(Document images with source code)
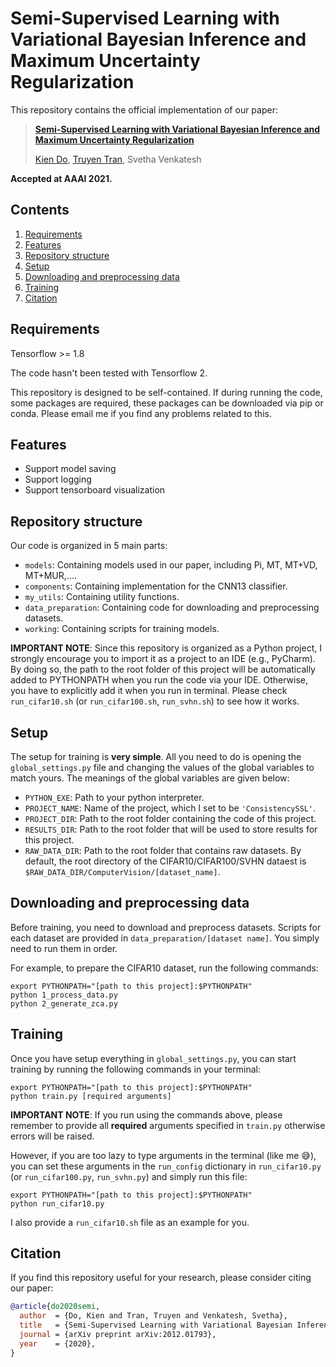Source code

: # Semi-Supervised Learning with Variational Bayesian Inference and Maximum Uncertainty Regularization


This repository contains the official implementation of our paper:
> [**Semi-Supervised Learning with Variational Bayesian Inference and Maximum Uncertainty Regularization**](https://arxiv.org/abs/2012.01793)
>
> [Kien Do](https://twitter.com/kien_do_92), [Truyen Tran](https://twitter.com/truyenoz), Svetha Venkatesh

__Accepted at AAAI 2021.__


## Contents
1. [Requirements](#requirements)
1. [Features](#features)
0. [Repository structure](#repository-structure)
0. [Setup](#setup)
0. [Downloading and preprocessing data](#downloading-and-preprocessing-data)
0. [Training](#training)
0. [Citation](#citation)

## Requirements
Tensorflow >= 1.8

The code hasn't been tested with Tensorflow 2.

This repository is designed to be self-contained. If during running the code, some packages are required, these packages can be downloaded via pip or conda.
Please email me if you find any problems related to this.

## Features
- Support model saving
- Support logging
- Support tensorboard visualization

## Repository structure
Our code is organized in 5 main parts:
- `models`: Containing models used in our paper, including Pi, MT, MT+VD, MT+MUR,....
- `components`: Containing implementation for the CNN13 classifier.
- `my_utils`: Containing utility functions.
- `data_preparation`: Containing code for downloading and preprocessing datasets.
- `working`: Containing scripts for training models.

**IMPORTANT NOTE**: Since this repository is organized as a Python project, I strongly encourage you to import it as a project to an IDE (e.g., PyCharm). By doing so, the path to the root folder of this project will be automatically added to PYTHONPATH when you run the code via your IDE. Otherwise, you have to explicitly add it when you run in terminal. Please check `run_cifar10.sh` (or `run_cifar100.sh`, `run_svhn.sh`) to see how it works.

## Setup
The setup for training is **very simple**. All you need to do is opening the `global_settings.py` file and changing the values of the global variables to match yours. The meanings of the global variables are given below:
* `PYTHON_EXE`: Path to your python interpreter.
* `PROJECT_NAME`: Name of the project, which I set to be `'ConsistencySSL'`.
* `PROJECT_DIR`: Path to the root folder containing the code of this project.
* `RESULTS_DIR`: Path to the root folder that will be used to store results for this project.  
* `RAW_DATA_DIR`: Path to the root folder that contains raw datasets. By default, the root directory of the CIFAR10/CIFAR100/SVHN dataest is `$RAW_DATA_DIR/ComputerVision/[dataset_name]`.

## Downloading and preprocessing data
Before training, you need to download and preprocess datasets. Scripts for each dataset are provided in `data_preparation/[dataset name]`. You simply need to run them in order.

For example, to prepare the CIFAR10 dataset, run the following commands:
```shell
export PYTHONPATH="[path to this project]:$PYTHONPATH"
python 1_process_data.py
python 2_generate_zca.py
```

## Training
Once you have setup everything in `global_settings.py`, you can start training by running the following commands in your terminal:
```shell
export PYTHONPATH="[path to this project]:$PYTHONPATH"
python train.py [required arguments]
```
**IMPORTANT NOTE**: If you run using the commands above, please remember to provide all **required** arguments specified in `train.py` otherwise errors will be raised.

However, if you are too lazy to type arguments in the terminal (like me :sweat_smile:), you can set these arguments in the `run_config` dictionary in `run_cifar10.py` (or `run_cifar100.py`, `run_svhn.py`) and simply run this file:
```shell
export PYTHONPATH="[path to this project]:$PYTHONPATH"
python run_cifar10.py
```

I also provide a `run_cifar10.sh` file as an example for you.

## Citation
If you find this repository useful for your research, please consider citing our paper:

```bibtex
@article{do2020semi,
  author  = {Do, Kien and Tran, Truyen and Venkatesh, Svetha},
  title   = {Semi-Supervised Learning with Variational Bayesian Inference and Maximum Uncertainty Regularization},
  journal = {arXiv preprint arXiv:2012.01793},
  year    = {2020},
}
```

● **What you should do**:
Given the records above, return exactly the lines starting at the line containing "the CNN13 classifier." and ending at the line containing "Before training, you", including both.

● **Task answer**:
- `components`: Containing implementation for the CNN13 classifier.
- `my_utils`: Containing utility functions.
- `data_preparation`: Containing code for downloading and preprocessing datasets.
- `working`: Containing scripts for training models.

**IMPORTANT NOTE**: Since this repository is organized as a Python project, I strongly encourage you to import it as a project to an IDE (e.g., PyCharm). By doing so, the path to the root folder of this project will be automatically added to PYTHONPATH when you run the code via your IDE. Otherwise, you have to explicitly add it when you run in terminal. Please check `run_cifar10.sh` (or `run_cifar100.sh`, `run_svhn.sh`) to see how it works.

## Setup
The setup for training is **very simple**. All you need to do is opening the `global_settings.py` file and changing the values of the global variables to match yours. The meanings of the global variables are given below:
* `PYTHON_EXE`: Path to your python interpreter.
* `PROJECT_NAME`: Name of the project, which I set to be `'ConsistencySSL'`.
* `PROJECT_DIR`: Path to the root folder containing the code of this project.
* `RESULTS_DIR`: Path to the root folder that will be used to store results for this project.  
* `RAW_DATA_DIR`: Path to the root folder that contains raw datasets. By default, the root directory of the CIFAR10/CIFAR100/SVHN dataest is `$RAW_DATA_DIR/ComputerVision/[dataset_name]`.

## Downloading and preprocessing data
Before training, you need to download and preprocess datasets. Scripts for each dataset are provided in `data_preparation/[dataset name]`. You simply need to run them in order.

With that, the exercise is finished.